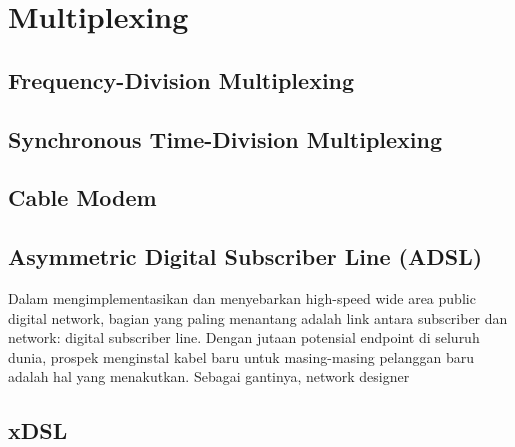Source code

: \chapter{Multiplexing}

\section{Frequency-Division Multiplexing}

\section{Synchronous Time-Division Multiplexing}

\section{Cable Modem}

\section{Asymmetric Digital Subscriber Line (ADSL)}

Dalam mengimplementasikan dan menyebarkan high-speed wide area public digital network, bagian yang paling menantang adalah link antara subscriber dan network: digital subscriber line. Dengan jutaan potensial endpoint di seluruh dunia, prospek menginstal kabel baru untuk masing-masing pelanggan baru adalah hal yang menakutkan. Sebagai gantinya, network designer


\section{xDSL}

-*-*-

Task details: Each line of the material above that includes the word "Division" counts once; give the total number alone.

Exercise answer: 2